The great challenge that wants to accelerate business transformation

The Great Business Challenge for the Planet delivers its 100 proposals to accelerate the ecological transition of companies. Virginie Raisson-Victor, co-founder of the movement, explains the challenges of the process.

The Great Business Challenge for the Planet, co-founded by Virginie Raisson-Victor, geopolitical scientist and forecaster, and Jérôme Cohen, founding president of Engage, has worked for more than a year with around a hundred delegates – managers, employees and corporate shareholders – to come up with a list of 100 proposals aimed at triggering the ecological shift of French companies. Techniques de l’ingénieur returns with Virginie Raisson-Victor to the culmination of a long process which proposes internal, transversal and external measures to the company.

Engineering Techniques: Why did you launch this Great Challenge and how did it go?

Virginie Raisson-Victor. Christophe Levet

Virginie Raisson-Victor: Initially with Jérôme Cohen, we wanted to accelerate the transition of companies so that their activities fall within planetary limits. Business activity should be economically positive, but not destructive of nature.

We drew lots for 120,000 companies, then selected 100 delegates. Among them: managers, employees and shareholders. They worked for 12 months during 6 sessions to develop 100 proposals aimed at accelerating the ecological transition of the economy. Following the presentation of these proposals to the ESEC[1] which took place on February 9, 2023, delegates will become ambassadors within their companies and networks.
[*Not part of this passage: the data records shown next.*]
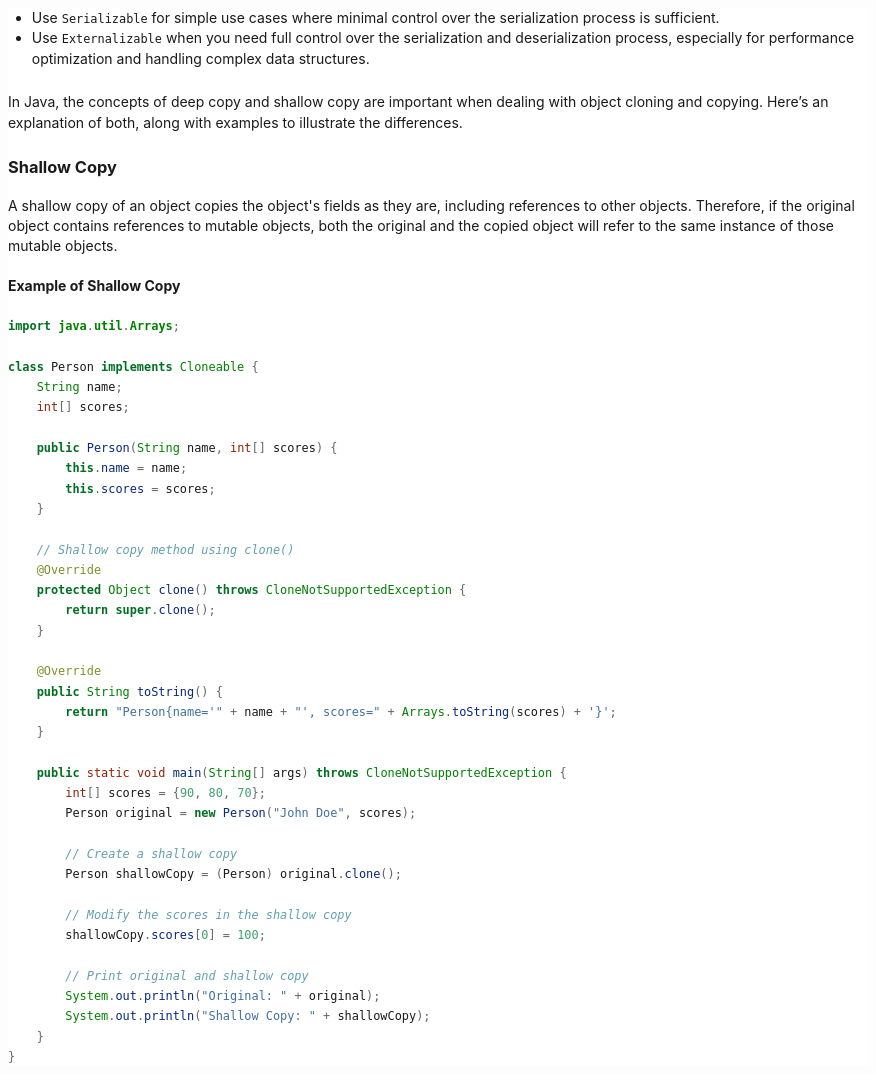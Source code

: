- Use `Serializable` for simple use cases where minimal control over the serialization process is sufficient.
- Use `Externalizable` when you need full control over the serialization and deserialization process, especially for performance optimization and handling complex data structures.

#####
In Java, the concepts of deep copy and shallow copy are important when dealing with object cloning and copying. Here’s an explanation of both, along with examples to illustrate the differences.

### Shallow Copy

A shallow copy of an object copies the object's fields as they are, including references to other objects. Therefore, if the original object contains references to mutable objects, both the original and the copied object will refer to the same instance of those mutable objects.

#### Example of Shallow Copy

```java
import java.util.Arrays;

class Person implements Cloneable {
    String name;
    int[] scores;

    public Person(String name, int[] scores) {
        this.name = name;
        this.scores = scores;
    }

    // Shallow copy method using clone()
    @Override
    protected Object clone() throws CloneNotSupportedException {
        return super.clone();
    }

    @Override
    public String toString() {
        return "Person{name='" + name + "', scores=" + Arrays.toString(scores) + '}';
    }

    public static void main(String[] args) throws CloneNotSupportedException {
        int[] scores = {90, 80, 70};
        Person original = new Person("John Doe", scores);

        // Create a shallow copy
        Person shallowCopy = (Person) original.clone();

        // Modify the scores in the shallow copy
        shallowCopy.scores[0] = 100;

        // Print original and shallow copy
        System.out.println("Original: " + original);
        System.out.println("Shallow Copy: " + shallowCopy);
    }
}
```
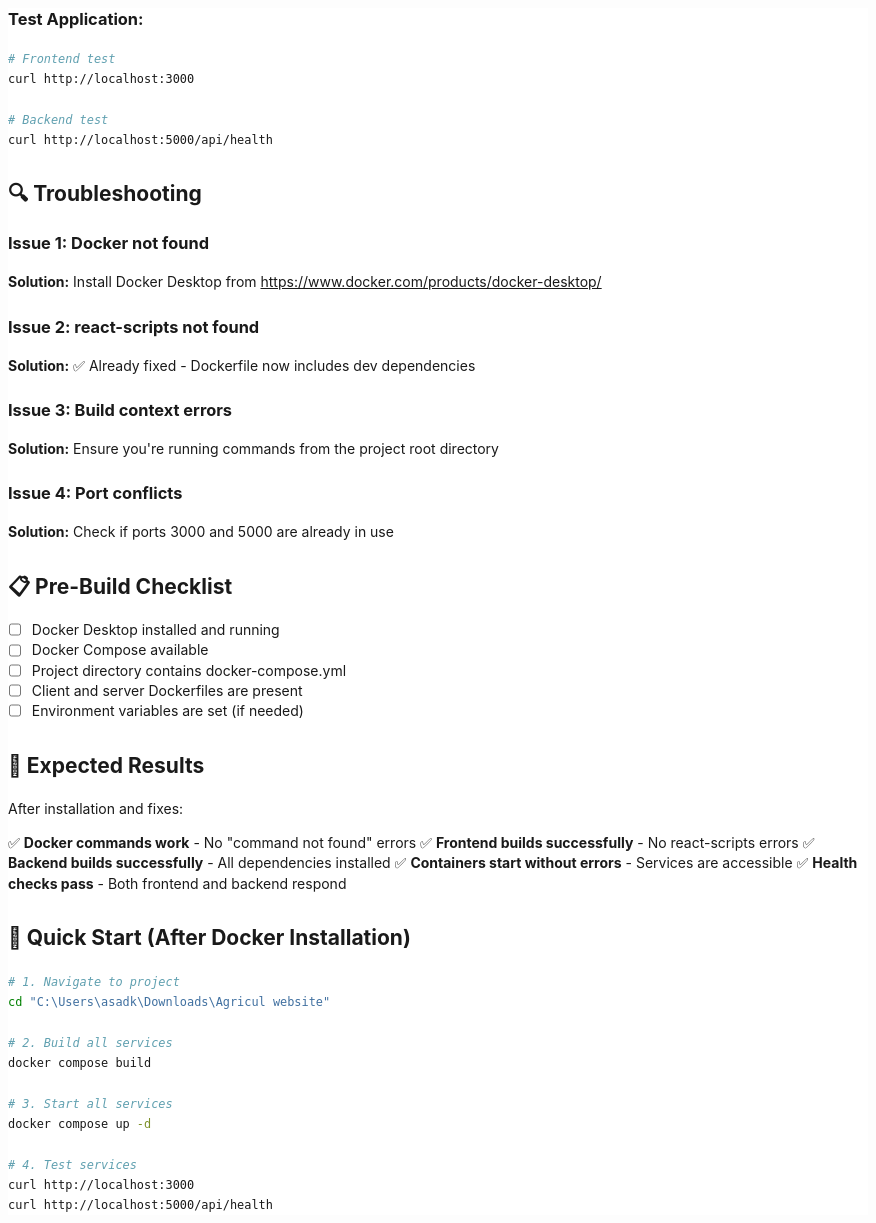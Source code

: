 ### **Test Application:**
```bash
# Frontend test
curl http://localhost:3000

# Backend test
curl http://localhost:5000/api/health
```

## 🔍 **Troubleshooting**

### **Issue 1: Docker not found**
**Solution:** Install Docker Desktop from https://www.docker.com/products/docker-desktop/

### **Issue 2: react-scripts not found**
**Solution:** ✅ Already fixed - Dockerfile now includes dev dependencies

### **Issue 3: Build context errors**
**Solution:** Ensure you're running commands from the project root directory

### **Issue 4: Port conflicts**
**Solution:** Check if ports 3000 and 5000 are already in use

## 📋 **Pre-Build Checklist**

- [ ] Docker Desktop installed and running
- [ ] Docker Compose available
- [ ] Project directory contains docker-compose.yml
- [ ] Client and server Dockerfiles are present
- [ ] Environment variables are set (if needed)

## 🎯 **Expected Results**

After installation and fixes:

✅ **Docker commands work** - No "command not found" errors
✅ **Frontend builds successfully** - No react-scripts errors
✅ **Backend builds successfully** - All dependencies installed
✅ **Containers start without errors** - Services are accessible
✅ **Health checks pass** - Both frontend and backend respond

## 🚀 **Quick Start (After Docker Installation)**

```bash
# 1. Navigate to project
cd "C:\Users\asadk\Downloads\Agricul website"

# 2. Build all services
docker compose build

# 3. Start all services
docker compose up -d

# 4. Test services
curl http://localhost:3000
curl http://localhost:5000/api/health
```
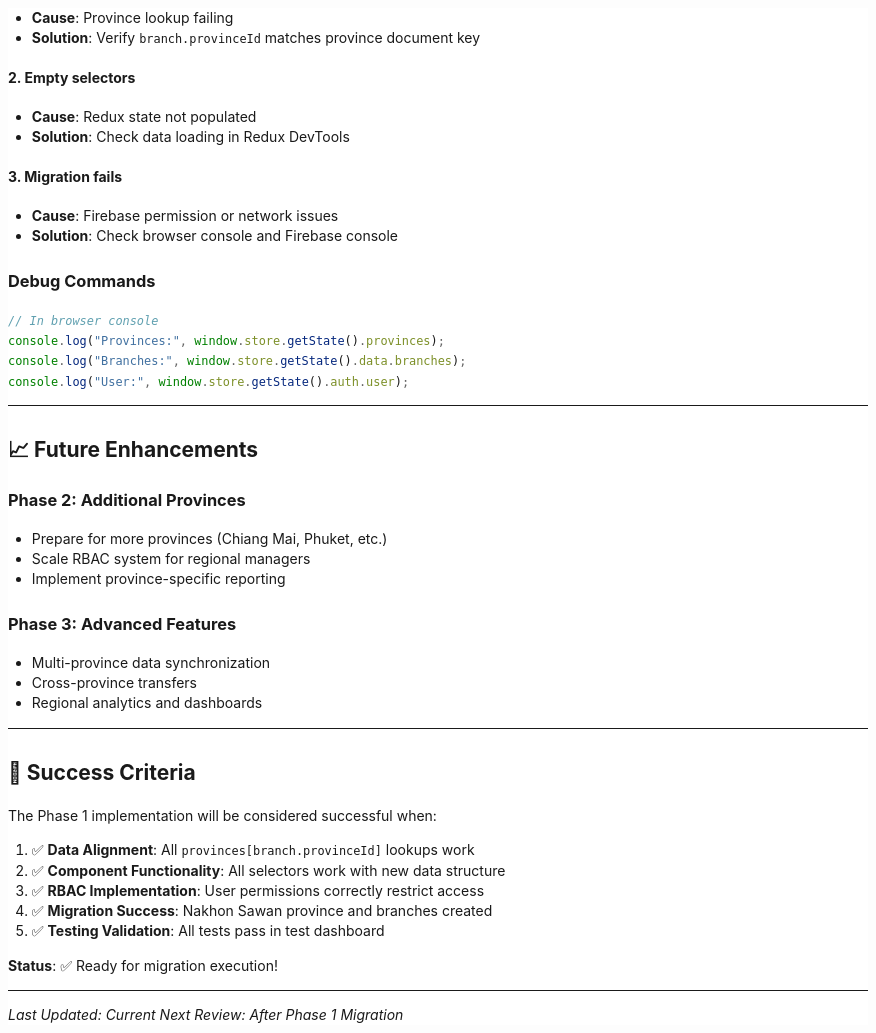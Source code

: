- **Cause**: Province lookup failing
- **Solution**: Verify `branch.provinceId` matches province document key

#### **2. Empty selectors**

- **Cause**: Redux state not populated
- **Solution**: Check data loading in Redux DevTools

#### **3. Migration fails**

- **Cause**: Firebase permission or network issues
- **Solution**: Check browser console and Firebase console

### **Debug Commands**

```javascript
// In browser console
console.log("Provinces:", window.store.getState().provinces);
console.log("Branches:", window.store.getState().data.branches);
console.log("User:", window.store.getState().auth.user);
```

---

## 📈 **Future Enhancements**

### **Phase 2: Additional Provinces**

- Prepare for more provinces (Chiang Mai, Phuket, etc.)
- Scale RBAC system for regional managers
- Implement province-specific reporting

### **Phase 3: Advanced Features**

- Multi-province data synchronization
- Cross-province transfers
- Regional analytics and dashboards

---

## 🎉 **Success Criteria**

The Phase 1 implementation will be considered successful when:

1. ✅ **Data Alignment**: All `provinces[branch.provinceId]` lookups work
2. ✅ **Component Functionality**: All selectors work with new data structure
3. ✅ **RBAC Implementation**: User permissions correctly restrict access
4. ✅ **Migration Success**: Nakhon Sawan province and branches created
5. ✅ **Testing Validation**: All tests pass in test dashboard

**Status**: ✅ Ready for migration execution!

---

_Last Updated: Current_
_Next Review: After Phase 1 Migration_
How to encourage companies to seize these proposals?

The first thing we did was involve the stakeholders in the process upstream of our work. We started by associating a community with it: we have more than a hundred institutional and associative partners, business networks, student networks, the CFDT, employee groups, environmental associations such as the WWF, local authorities and corporate sponsors. This ranges from Entreprises pour l’Environnement, which represents CAC 40 companies, to Mouvement Impact France, which has a more radical view on the subject.

The idea is that each of these partners takes over the proposals and brings them up for debate or presentation in its structures. We will ourselves bring these proposals to elected officials, public authorities and the government.

How do you rank your proposals?

There are eleven categories of proposals that encompass the entire value chain of the company and propose a journey of transformation. We discuss its governance, the commitment of the actors of the company in this process and the financing of the transition. We are interested in its production tool, whether it concerns the site, the supplies, and the production itself. Then there are sections on product packaging, distribution tracking, communication, accounting and compensation.

Several proposals are directly applicable by companies. Others are aimed more at local authorities, public authorities or the State. These are accompanying measures and possibly regulatory changes, without which companies will not be able to launch certain aspects of the transition.

What are the proposals that you consider to be priorities?

I particularly like proven solutions that work. For example, I am a member of mission committees. I think it’s remarkable as a tool to start a sustainable and long-term journey. When you become a company with a mission, you have a raison d’être. We are obliged to find its link with the general interest. We therefore replace the general interest in the company. Then, we associate missions with the raison d’être. We give ourselves objectives and a grid of indicators to follow the trajectory. The mission committee is there to support and monitor this development.

I also like the goal of implementing triple capital accounting by 2030 [qui ajoute la performance sociale et la performance environnementale à la performance économique, ndlr]. It gives value to what today does not have enough: human and environmental value. Currently, the price of a product or service does not reflect environmental or social value. It eventually passes on speculation about its rarity. From the moment you give value to the resources or the process that has made it possible to reduce your ecological footprint, you reclassify the priorities. Therefore, a price is defined that is more compatible with an ecologically and socially sustainable economy.